Problem to work on: Pick out all lines with the word "begin" from the records that follow.

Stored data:
════════
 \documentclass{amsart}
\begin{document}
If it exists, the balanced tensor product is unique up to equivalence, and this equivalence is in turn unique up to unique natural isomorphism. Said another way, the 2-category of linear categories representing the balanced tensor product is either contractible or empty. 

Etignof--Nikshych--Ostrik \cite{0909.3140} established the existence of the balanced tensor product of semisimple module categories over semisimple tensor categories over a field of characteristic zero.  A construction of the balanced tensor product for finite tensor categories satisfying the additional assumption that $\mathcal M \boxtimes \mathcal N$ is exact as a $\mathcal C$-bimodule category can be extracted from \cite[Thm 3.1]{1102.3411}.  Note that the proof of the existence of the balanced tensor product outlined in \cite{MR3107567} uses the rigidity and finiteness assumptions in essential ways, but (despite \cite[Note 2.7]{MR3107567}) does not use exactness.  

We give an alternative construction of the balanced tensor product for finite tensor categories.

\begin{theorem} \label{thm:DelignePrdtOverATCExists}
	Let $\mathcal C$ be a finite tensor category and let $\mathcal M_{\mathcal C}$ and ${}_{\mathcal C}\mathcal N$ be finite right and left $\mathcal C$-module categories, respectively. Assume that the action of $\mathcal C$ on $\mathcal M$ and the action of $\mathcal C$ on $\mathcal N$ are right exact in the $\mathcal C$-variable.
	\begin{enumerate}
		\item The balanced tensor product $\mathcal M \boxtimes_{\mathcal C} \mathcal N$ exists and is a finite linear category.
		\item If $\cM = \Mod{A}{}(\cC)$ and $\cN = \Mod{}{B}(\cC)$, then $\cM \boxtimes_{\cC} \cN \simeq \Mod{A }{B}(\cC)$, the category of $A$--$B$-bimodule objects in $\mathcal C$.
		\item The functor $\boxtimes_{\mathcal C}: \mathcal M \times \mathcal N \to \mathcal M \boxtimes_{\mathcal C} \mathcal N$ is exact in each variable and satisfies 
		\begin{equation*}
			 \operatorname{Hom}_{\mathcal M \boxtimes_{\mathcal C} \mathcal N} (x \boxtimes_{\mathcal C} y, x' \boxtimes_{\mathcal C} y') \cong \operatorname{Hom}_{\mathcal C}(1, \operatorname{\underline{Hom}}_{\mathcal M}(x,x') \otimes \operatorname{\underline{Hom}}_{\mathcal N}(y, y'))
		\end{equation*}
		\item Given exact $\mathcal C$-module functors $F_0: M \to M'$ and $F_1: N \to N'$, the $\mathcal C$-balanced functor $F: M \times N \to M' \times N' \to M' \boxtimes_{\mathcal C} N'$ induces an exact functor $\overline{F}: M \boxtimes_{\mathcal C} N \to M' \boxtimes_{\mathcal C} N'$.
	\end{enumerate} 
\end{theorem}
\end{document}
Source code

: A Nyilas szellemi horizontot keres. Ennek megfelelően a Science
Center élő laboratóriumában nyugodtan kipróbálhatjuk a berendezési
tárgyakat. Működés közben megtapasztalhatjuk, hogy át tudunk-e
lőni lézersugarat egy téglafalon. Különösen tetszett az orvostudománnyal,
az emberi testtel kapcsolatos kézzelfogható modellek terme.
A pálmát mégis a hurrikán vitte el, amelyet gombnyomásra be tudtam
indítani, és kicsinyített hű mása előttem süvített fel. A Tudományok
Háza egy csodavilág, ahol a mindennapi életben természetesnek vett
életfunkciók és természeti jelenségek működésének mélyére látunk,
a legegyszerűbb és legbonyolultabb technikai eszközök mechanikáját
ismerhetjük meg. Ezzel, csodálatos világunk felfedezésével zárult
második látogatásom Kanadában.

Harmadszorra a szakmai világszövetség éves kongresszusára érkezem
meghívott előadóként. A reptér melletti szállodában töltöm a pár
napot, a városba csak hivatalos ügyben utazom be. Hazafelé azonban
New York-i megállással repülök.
════════
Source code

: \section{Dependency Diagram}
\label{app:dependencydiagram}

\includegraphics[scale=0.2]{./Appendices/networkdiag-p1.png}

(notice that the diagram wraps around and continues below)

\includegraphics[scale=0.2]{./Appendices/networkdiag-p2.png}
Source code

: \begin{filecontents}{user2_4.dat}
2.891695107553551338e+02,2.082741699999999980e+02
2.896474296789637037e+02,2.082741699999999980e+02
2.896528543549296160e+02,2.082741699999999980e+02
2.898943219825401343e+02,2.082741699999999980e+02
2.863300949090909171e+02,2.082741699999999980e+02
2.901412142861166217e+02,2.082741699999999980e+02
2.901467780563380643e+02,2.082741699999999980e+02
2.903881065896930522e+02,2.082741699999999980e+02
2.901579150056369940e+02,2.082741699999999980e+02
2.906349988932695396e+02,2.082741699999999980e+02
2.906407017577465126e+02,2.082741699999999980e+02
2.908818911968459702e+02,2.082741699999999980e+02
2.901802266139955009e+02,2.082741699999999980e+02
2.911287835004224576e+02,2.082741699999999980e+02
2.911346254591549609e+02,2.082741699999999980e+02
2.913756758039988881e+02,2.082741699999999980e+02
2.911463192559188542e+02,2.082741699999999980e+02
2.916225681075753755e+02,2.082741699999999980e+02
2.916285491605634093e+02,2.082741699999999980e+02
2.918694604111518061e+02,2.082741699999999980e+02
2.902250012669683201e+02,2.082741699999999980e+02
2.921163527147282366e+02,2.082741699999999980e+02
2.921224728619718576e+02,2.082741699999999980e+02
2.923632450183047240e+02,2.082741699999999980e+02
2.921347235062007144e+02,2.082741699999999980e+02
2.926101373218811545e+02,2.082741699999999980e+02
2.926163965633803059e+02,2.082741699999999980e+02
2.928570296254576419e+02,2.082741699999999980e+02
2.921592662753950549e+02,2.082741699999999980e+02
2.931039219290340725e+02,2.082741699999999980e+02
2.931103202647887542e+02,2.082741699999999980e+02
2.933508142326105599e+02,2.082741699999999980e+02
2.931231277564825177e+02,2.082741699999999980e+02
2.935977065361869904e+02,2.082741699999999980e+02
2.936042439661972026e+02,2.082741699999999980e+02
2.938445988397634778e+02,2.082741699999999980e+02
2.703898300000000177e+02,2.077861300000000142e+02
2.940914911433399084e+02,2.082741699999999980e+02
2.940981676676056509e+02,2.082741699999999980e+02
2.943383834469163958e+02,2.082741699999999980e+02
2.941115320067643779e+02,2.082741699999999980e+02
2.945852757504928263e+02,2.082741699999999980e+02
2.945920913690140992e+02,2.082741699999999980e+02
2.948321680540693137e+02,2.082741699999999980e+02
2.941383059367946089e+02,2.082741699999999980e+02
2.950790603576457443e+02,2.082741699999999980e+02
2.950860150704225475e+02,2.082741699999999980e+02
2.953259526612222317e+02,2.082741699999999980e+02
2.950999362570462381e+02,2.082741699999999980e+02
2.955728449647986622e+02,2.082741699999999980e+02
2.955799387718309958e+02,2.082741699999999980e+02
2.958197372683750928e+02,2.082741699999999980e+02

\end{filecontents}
════════
Worked solution:
\begin{document}
\begin{theorem} \label{thm:DelignePrdtOverATCExists}
	\begin{enumerate}
		\begin{equation*}
: \begin{filecontents}{user2_4.dat}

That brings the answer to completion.